> TASK TO CARRY OUT:
Nothing but the lines from the top of the following entries through the line with "## Business Understanding" should be printed, exactly as they are.
◇ ◇ ◇ ◇ ◇
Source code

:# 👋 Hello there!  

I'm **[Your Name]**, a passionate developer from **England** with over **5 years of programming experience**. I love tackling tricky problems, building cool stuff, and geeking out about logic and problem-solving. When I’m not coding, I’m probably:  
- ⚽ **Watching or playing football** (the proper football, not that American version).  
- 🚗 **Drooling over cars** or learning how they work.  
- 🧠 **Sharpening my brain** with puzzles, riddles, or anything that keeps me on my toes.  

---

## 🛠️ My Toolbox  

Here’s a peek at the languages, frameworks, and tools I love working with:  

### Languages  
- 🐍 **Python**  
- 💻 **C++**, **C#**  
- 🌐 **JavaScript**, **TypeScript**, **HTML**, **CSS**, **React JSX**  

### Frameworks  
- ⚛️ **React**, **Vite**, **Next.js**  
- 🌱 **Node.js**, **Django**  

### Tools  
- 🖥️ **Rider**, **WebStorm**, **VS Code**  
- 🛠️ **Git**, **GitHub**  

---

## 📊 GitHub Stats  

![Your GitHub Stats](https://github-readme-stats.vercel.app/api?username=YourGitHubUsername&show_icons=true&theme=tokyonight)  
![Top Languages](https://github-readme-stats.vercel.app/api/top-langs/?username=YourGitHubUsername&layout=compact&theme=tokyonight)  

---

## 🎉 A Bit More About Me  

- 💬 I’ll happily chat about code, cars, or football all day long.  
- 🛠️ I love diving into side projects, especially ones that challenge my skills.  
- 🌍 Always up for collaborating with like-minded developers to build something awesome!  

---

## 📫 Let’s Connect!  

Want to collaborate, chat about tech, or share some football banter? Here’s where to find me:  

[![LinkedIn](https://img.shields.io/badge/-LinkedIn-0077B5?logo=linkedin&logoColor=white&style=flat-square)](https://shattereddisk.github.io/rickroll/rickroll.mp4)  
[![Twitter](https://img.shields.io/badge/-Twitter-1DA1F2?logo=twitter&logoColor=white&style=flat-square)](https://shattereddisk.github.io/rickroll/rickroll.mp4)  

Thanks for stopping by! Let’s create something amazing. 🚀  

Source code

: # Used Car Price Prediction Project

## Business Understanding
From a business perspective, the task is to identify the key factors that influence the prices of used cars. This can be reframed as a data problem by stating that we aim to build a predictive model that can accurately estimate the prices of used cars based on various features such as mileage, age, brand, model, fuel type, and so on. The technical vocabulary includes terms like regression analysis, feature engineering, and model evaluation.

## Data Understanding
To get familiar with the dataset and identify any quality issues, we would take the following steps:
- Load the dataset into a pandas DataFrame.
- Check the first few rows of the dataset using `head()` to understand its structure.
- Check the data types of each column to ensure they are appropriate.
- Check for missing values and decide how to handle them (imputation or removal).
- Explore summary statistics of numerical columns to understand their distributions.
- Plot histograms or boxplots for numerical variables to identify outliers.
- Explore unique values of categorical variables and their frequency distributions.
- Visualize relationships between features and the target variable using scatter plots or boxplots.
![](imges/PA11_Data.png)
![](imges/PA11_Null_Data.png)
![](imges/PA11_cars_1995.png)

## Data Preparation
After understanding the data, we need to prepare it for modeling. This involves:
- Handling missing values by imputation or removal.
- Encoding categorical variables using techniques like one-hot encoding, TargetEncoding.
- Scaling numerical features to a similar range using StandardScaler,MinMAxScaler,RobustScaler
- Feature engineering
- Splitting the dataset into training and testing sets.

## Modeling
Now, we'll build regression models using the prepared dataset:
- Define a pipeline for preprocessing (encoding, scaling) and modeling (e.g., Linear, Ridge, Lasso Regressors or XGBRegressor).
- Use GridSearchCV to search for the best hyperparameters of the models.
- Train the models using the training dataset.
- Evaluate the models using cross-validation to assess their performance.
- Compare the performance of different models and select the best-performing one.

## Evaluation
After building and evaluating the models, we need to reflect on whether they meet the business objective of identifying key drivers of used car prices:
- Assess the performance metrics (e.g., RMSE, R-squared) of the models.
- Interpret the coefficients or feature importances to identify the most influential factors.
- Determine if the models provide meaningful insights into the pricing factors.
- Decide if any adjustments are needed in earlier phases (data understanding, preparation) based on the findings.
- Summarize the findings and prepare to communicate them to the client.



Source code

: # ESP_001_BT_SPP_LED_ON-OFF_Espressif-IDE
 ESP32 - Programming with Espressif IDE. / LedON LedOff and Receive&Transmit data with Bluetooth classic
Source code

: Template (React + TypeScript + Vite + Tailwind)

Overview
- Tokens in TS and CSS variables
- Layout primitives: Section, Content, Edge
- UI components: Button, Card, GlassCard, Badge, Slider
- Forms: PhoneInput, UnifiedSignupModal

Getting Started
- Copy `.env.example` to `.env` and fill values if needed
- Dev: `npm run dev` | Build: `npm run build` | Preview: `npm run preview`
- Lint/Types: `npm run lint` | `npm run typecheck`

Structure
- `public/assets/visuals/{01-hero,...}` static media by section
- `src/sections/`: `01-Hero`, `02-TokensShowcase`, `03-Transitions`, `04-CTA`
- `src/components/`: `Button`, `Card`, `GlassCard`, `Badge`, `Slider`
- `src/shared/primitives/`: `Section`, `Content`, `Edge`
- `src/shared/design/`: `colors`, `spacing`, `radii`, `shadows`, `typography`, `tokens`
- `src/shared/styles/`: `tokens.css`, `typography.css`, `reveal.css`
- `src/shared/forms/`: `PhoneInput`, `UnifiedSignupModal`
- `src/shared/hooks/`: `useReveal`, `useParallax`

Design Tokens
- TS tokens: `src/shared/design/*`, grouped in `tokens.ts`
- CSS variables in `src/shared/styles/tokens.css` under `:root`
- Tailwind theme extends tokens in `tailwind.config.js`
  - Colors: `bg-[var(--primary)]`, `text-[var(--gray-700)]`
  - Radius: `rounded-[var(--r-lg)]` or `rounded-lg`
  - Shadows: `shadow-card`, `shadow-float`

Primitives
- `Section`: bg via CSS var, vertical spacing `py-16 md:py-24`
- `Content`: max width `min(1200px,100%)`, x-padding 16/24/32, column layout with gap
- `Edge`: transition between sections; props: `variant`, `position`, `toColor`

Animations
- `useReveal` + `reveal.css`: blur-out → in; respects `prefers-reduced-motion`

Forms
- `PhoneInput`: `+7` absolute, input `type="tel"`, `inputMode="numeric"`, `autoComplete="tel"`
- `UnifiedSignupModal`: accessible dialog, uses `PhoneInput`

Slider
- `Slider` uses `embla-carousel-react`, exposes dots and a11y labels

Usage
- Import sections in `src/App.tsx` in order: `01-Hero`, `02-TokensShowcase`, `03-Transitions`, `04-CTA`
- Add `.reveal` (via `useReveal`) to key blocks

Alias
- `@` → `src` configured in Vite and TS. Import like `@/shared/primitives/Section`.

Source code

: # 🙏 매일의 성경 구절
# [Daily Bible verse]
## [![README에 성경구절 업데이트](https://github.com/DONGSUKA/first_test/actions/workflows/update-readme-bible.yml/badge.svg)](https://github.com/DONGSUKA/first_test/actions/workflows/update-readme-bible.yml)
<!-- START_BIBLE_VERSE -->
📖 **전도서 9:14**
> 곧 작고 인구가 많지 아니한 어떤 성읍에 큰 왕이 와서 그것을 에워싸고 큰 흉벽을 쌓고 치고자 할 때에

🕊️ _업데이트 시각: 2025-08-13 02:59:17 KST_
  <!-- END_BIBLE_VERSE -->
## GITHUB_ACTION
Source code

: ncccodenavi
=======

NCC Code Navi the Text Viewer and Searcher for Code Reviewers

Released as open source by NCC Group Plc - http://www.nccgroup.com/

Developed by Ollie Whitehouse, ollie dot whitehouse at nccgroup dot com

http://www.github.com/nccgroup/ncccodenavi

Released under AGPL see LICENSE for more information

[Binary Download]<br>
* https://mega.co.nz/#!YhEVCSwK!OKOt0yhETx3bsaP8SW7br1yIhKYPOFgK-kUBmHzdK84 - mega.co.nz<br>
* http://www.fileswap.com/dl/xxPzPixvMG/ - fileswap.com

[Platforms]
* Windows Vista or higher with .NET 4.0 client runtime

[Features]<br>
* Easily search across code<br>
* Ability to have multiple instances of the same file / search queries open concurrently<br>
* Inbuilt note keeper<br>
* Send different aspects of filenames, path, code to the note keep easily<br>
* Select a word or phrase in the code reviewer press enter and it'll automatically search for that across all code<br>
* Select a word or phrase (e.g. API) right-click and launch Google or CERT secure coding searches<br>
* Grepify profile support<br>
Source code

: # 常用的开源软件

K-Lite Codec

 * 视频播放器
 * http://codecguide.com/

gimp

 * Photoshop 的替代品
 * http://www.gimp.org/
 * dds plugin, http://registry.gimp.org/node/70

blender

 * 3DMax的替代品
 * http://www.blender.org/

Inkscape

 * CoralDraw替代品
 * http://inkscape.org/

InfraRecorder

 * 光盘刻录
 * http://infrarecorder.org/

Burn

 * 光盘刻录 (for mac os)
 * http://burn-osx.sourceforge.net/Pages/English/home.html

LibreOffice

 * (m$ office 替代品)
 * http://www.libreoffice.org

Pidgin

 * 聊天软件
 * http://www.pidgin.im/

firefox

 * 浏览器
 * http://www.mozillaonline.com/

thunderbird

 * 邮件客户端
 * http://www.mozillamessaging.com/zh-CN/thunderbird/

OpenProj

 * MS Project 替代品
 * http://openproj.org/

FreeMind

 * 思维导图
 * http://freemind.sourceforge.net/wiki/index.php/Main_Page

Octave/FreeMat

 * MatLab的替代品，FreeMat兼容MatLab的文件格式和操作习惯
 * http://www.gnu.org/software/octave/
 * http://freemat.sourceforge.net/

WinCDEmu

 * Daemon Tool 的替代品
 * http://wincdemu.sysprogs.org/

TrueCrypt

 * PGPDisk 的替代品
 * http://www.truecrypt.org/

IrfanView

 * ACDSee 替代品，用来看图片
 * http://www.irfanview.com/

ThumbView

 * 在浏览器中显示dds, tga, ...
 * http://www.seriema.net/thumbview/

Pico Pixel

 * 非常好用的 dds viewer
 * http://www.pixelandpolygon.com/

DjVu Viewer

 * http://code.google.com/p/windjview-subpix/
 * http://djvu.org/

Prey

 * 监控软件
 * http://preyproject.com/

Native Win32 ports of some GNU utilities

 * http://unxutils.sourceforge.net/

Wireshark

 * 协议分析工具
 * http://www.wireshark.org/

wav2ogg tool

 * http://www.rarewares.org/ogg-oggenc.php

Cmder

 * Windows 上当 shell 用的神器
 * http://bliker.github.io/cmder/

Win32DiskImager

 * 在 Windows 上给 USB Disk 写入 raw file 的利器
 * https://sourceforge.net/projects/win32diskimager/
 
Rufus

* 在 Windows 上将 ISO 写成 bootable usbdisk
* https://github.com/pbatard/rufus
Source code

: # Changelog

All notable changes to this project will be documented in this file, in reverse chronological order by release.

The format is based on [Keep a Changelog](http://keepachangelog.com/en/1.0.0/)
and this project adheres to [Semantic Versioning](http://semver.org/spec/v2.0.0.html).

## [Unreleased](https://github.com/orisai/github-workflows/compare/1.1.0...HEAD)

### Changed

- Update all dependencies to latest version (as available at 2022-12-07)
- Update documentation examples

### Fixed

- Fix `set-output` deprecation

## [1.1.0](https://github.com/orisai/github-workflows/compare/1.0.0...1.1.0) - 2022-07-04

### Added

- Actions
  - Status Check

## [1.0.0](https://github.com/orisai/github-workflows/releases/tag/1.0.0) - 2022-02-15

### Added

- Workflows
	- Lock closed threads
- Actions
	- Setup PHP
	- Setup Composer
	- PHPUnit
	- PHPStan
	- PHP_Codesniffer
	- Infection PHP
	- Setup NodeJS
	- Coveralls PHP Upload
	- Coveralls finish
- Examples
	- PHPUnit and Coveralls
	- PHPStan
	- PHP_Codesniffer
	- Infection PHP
◇ ◇ ◇ ◇ ◇
> SOLUTION TO THE EXERCISE:
Source code

:# 👋 Hello there!  

I'm **[Your Name]**, a passionate developer from **England** with over **5 years of programming experience**. I love tackling tricky problems, building cool stuff, and geeking out about logic and problem-solving. When I’m not coding, I’m probably:  
- ⚽ **Watching or playing football** (the proper football, not that American version).  
- 🚗 **Drooling over cars** or learning how they work.  
- 🧠 **Sharpening my brain** with puzzles, riddles, or anything that keeps me on my toes.  

---

## 🛠️ My Toolbox  

Here’s a peek at the languages, frameworks, and tools I love working with:  

### Languages  
- 🐍 **Python**  
- 💻 **C++**, **C#**  
- 🌐 **JavaScript**, **TypeScript**, **HTML**, **CSS**, **React JSX**  

### Frameworks  
- ⚛️ **React**, **Vite**, **Next.js**  
- 🌱 **Node.js**, **Django**  

### Tools  
- 🖥️ **Rider**, **WebStorm**, **VS Code**  
- 🛠️ **Git**, **GitHub**  

---

## 📊 GitHub Stats  

![Your GitHub Stats](https://github-readme-stats.vercel.app/api?username=YourGitHubUsername&show_icons=true&theme=tokyonight)  
![Top Languages](https://github-readme-stats.vercel.app/api/top-langs/?username=YourGitHubUsername&layout=compact&theme=tokyonight)  

---

## 🎉 A Bit More About Me  

- 💬 I’ll happily chat about code, cars, or football all day long.  
- 🛠️ I love diving into side projects, especially ones that challenge my skills.  
- 🌍 Always up for collaborating with like-minded developers to build something awesome!  

---

## 📫 Let’s Connect!  

Want to collaborate, chat about tech, or share some football banter? Here’s where to find me:  

[![LinkedIn](https://img.shields.io/badge/-LinkedIn-0077B5?logo=linkedin&logoColor=white&style=flat-square)](https://shattereddisk.github.io/rickroll/rickroll.mp4)  
[![Twitter](https://img.shields.io/badge/-Twitter-1DA1F2?logo=twitter&logoColor=white&style=flat-square)](https://shattereddisk.github.io/rickroll/rickroll.mp4)  

Thanks for stopping by! Let’s create something amazing. 🚀  

Source code

: # Used Car Price Prediction Project

## Business Understanding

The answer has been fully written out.